Prove us wrong

November 01, 2005

Deborah Doane argues the impending introduction of OFRs is unlikely to improve the reporting and management of businesses’ social and environmental impacts.

In January 2006, UK companies will start to compile the first Operating and Financial Reviews to be published under the 2005 regulation requiring all listed companies to issue such a report. NGOs will probably be among the first to scrutinise this new wave of reports to see if they have had an impact on business behaviour and transparency in the wider interests of society.

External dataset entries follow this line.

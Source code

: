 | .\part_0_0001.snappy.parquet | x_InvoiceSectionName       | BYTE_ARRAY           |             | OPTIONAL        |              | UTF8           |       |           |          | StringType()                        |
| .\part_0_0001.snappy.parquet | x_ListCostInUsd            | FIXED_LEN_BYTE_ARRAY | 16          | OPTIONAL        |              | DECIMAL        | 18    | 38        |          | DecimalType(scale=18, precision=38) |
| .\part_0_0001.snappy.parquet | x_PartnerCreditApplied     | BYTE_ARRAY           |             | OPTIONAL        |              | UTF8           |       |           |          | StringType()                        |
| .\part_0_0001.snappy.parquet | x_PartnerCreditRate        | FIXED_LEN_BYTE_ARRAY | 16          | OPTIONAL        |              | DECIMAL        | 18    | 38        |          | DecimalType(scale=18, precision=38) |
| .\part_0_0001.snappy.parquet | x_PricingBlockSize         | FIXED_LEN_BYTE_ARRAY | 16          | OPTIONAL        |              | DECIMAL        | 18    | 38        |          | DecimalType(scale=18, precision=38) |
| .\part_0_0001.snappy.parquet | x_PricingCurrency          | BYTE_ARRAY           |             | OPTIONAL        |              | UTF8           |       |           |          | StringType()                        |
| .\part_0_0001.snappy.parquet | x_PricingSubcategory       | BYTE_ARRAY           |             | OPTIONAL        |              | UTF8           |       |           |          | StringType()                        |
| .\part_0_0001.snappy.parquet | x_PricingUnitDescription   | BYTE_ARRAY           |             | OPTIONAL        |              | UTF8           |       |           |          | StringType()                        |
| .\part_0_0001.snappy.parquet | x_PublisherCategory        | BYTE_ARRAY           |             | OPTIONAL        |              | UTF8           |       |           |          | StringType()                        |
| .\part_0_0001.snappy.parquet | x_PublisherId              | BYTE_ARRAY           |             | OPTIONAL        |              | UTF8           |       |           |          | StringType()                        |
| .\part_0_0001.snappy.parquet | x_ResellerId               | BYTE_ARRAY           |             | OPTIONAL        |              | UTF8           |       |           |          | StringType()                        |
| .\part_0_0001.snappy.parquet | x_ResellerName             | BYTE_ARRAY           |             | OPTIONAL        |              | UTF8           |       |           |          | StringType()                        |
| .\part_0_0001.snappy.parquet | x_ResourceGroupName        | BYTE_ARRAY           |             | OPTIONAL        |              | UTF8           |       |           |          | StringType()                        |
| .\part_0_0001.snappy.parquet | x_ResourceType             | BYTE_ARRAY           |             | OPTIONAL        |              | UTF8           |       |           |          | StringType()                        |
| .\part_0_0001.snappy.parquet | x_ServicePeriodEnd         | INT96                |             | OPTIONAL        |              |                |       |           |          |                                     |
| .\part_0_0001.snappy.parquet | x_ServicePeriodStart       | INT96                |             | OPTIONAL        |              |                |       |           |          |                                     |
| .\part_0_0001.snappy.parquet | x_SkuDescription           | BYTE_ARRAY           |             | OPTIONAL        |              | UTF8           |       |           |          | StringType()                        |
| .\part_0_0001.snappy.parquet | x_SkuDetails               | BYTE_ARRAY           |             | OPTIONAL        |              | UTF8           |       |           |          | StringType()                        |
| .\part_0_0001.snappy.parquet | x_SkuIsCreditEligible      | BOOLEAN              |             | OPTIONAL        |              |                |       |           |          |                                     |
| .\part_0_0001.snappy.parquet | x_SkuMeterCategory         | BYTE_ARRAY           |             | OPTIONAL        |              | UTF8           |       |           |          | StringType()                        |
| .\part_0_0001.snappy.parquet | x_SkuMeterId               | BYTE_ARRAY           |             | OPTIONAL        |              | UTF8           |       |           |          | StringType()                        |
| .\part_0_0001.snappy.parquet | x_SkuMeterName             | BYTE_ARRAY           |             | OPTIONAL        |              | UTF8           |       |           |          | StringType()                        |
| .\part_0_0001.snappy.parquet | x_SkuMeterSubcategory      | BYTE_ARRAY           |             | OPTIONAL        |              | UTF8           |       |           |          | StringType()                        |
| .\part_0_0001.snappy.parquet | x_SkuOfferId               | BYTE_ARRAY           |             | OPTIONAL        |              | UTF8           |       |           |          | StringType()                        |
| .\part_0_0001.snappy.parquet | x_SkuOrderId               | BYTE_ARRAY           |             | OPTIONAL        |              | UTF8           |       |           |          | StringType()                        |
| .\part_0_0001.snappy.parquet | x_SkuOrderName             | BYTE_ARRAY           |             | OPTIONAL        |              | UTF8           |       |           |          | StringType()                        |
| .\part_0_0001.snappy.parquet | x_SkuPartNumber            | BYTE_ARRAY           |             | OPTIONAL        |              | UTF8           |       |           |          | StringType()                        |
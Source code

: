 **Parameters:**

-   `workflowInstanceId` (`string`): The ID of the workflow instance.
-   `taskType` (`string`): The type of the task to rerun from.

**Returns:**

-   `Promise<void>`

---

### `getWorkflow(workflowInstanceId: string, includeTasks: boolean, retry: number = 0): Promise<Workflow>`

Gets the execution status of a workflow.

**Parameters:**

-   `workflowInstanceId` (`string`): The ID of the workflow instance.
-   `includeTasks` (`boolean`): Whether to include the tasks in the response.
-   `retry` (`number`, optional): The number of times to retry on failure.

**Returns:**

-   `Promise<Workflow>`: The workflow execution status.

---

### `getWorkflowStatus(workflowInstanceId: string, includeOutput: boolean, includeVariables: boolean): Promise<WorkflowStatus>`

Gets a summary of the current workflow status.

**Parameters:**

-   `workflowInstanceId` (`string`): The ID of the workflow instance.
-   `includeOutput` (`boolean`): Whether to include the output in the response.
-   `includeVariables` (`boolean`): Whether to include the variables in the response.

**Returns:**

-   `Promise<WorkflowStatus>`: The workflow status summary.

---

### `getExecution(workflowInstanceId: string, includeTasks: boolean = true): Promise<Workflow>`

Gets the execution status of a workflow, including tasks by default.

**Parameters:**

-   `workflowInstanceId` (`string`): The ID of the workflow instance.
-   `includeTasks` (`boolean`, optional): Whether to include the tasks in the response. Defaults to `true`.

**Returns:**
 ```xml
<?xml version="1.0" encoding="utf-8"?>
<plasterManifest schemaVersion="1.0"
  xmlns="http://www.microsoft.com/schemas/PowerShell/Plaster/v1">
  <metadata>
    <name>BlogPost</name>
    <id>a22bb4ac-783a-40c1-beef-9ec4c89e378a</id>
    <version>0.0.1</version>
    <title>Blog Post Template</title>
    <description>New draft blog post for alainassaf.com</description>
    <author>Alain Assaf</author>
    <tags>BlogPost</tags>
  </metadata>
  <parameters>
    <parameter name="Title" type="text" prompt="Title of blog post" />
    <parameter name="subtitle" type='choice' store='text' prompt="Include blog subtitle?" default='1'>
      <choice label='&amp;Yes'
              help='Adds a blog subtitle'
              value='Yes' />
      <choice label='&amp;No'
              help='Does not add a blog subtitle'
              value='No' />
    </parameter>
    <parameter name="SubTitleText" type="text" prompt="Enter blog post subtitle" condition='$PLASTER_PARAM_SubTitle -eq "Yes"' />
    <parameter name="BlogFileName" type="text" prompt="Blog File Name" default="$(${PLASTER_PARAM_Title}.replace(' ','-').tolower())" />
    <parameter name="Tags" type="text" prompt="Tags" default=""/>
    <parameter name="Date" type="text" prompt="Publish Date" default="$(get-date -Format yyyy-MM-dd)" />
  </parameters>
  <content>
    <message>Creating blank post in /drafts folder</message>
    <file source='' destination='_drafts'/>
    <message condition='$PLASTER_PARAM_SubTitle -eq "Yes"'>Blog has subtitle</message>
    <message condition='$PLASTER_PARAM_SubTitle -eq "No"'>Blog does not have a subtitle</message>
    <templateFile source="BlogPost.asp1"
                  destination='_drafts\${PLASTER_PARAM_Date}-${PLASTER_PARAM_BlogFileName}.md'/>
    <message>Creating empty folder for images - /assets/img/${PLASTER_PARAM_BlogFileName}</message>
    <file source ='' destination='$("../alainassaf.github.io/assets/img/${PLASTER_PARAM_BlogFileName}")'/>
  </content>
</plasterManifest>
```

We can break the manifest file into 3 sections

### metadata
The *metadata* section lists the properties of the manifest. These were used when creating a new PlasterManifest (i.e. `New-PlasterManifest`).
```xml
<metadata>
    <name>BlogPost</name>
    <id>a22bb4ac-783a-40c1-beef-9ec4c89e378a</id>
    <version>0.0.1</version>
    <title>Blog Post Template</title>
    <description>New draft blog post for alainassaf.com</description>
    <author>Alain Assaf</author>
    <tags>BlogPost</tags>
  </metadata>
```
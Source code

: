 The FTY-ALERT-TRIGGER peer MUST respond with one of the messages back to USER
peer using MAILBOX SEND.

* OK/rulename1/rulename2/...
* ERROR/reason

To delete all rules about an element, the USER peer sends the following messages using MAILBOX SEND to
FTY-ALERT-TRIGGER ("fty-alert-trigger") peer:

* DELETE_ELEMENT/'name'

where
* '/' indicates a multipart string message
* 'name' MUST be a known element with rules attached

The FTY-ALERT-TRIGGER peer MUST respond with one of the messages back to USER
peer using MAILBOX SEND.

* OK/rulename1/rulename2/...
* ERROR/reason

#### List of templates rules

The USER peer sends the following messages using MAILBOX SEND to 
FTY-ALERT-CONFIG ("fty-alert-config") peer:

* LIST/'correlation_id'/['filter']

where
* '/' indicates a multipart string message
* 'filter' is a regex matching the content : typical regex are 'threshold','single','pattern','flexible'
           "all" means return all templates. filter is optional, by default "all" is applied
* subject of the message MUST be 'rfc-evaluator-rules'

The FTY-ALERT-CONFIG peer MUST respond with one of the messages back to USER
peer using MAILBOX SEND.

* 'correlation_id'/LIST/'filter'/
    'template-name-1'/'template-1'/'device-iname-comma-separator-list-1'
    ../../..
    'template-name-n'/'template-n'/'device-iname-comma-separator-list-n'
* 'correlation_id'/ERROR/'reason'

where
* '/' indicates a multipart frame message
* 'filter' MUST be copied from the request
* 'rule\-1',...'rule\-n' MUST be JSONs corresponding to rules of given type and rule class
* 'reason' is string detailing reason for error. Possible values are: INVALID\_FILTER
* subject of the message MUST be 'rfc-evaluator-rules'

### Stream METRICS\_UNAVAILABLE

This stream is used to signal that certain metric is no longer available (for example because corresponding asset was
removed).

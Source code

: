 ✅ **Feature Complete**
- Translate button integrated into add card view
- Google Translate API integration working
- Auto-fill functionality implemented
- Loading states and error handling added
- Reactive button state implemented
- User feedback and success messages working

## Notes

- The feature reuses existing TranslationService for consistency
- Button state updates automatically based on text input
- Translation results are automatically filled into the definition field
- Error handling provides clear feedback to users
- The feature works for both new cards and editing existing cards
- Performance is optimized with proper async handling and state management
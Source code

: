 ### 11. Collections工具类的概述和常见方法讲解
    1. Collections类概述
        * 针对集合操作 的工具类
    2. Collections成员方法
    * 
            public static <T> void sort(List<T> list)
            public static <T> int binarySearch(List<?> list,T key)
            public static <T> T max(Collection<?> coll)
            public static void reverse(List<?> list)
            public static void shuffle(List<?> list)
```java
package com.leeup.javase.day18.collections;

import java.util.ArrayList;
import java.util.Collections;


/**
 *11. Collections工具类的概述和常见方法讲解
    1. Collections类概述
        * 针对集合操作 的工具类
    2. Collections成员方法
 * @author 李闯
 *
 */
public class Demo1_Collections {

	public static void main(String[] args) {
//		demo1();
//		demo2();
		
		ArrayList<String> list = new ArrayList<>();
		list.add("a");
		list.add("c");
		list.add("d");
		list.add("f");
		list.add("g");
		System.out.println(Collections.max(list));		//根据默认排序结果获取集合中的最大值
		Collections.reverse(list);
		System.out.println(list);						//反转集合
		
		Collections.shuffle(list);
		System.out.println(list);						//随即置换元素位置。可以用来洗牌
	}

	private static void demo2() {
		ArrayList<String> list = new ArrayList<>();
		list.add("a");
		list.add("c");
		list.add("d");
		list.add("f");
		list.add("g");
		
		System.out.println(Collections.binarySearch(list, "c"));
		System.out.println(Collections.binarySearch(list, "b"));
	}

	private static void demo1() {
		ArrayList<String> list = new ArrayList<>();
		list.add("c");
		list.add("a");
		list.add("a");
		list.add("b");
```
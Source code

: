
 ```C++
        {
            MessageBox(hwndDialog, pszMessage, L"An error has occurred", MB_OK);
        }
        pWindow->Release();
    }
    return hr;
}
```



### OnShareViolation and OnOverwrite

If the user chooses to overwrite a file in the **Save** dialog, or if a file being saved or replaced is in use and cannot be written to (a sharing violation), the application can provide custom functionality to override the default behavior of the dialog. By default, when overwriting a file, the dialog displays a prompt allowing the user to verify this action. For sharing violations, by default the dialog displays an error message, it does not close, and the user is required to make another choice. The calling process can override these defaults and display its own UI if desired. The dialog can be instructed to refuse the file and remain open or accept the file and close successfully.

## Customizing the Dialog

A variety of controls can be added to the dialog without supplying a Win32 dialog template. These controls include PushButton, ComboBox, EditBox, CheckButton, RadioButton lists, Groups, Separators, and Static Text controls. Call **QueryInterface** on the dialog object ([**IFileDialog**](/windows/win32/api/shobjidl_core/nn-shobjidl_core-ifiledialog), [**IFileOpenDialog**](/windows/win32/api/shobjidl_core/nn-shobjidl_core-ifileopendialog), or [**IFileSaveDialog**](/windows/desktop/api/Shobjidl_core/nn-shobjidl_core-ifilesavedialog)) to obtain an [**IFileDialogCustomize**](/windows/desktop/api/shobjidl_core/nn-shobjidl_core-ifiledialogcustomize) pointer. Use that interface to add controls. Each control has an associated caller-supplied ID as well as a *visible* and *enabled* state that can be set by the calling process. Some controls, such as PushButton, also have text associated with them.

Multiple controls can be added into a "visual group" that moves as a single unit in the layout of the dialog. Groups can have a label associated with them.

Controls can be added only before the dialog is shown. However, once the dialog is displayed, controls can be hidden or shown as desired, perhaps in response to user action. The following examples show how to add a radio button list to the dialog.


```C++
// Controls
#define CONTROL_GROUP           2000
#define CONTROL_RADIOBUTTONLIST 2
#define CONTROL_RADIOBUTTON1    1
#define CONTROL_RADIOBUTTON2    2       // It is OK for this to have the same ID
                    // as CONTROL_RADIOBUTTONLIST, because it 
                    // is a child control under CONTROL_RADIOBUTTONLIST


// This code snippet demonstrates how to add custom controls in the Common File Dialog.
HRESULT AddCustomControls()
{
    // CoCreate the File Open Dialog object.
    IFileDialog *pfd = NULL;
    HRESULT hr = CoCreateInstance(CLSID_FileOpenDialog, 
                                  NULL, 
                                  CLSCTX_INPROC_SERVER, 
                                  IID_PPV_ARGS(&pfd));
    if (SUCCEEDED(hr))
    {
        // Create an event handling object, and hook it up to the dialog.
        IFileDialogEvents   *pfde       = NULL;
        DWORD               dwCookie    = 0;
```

The OFR requires companies to report some information on social and environmental impacts to shareholders, in so far as they present a financial risk to the company. This, in the government’s eyes, is the first step to making ‘Enlightened Shareholder Value’ (ESV) – the preferred policy of driving ethics forward in business — a reality. Shareholders, the argument goes, will necessarily be concerned about ethics, as issues such as reputation or employee relations mean that socially responsible decisions will be the only decisions that make good business sense. If only this was true.

NGOs have been sceptical about ESV for some time, urging that it is unlikely to deliver a wholesale change in corporate behaviour. One needs only look at the persistence of the use of gangmasters in the supermarkets sector, as identified by Action Aid. Or, according to Amnesty International, the use by companies in the extractives industries of contractual agreements that actually prohibit the implementation of human rights laws in the countries where they conduct business. Only recently, the CBI complained that the government hasn’t done enough to ensure “affordable” provision of energy supplies, dismissing renewable energy as pie-in-the-sky. As the Financial Times noted, business has done little to curb its own consumption of energy in the past few years. So much for ESV.

This is why NGOs have made a compelling case that social and environmental accounting should be aimed at more than simple “risk management”. Indeed, reporting in the interests of stakeholders other than shareholders may be one of the only ways for us to understand the full impacts that business has on society and to start to internalise these costs.

The regulation behind the OFR remains weak and uninspiring. Not only does it require just limited reporting in the interests of shareholders, the accountancy standard that was developed by the Accountancy Standards Board to support the regulation provides no set of common indicators from which business can report. As a result, the regulation is likely to fail to effectively manage the massive impacts that companies have on society and the environment. Businesses’ role will continue to be seen in the narrow and strict interests of financial gain. Regardless of the occasional alignment between company and social good, money still trumps all else.

Mandatory reporting is certainly not the answer to all of our woes and there will always be room for innovation above and beyond regulatory protocols. But just as scholars have found that the science of accounting drove the evolution of commerce and enabled modern business to grow and flourish, standardised social and environmental accounting will provide us with the opportunity to enable a sustainable society to grow and flourish.

Of course, business still has an opportunity to prove NGOs wrong. If companies begin to miraculously report on the significant impacts that business has on factors like poverty, conflict or climate change, and demonstrate how these impacts will be managed, then the OFR would have done its job. But for now, this remains wishful and unenlightened thinking.

Corporate Citizenship Briefing, issue no: 84 – November, 2005

Deborah Doane is a director of the Corporate Responsibility (CORE) Coalition, a group of over 130 organisations campaigning on corporate accountability.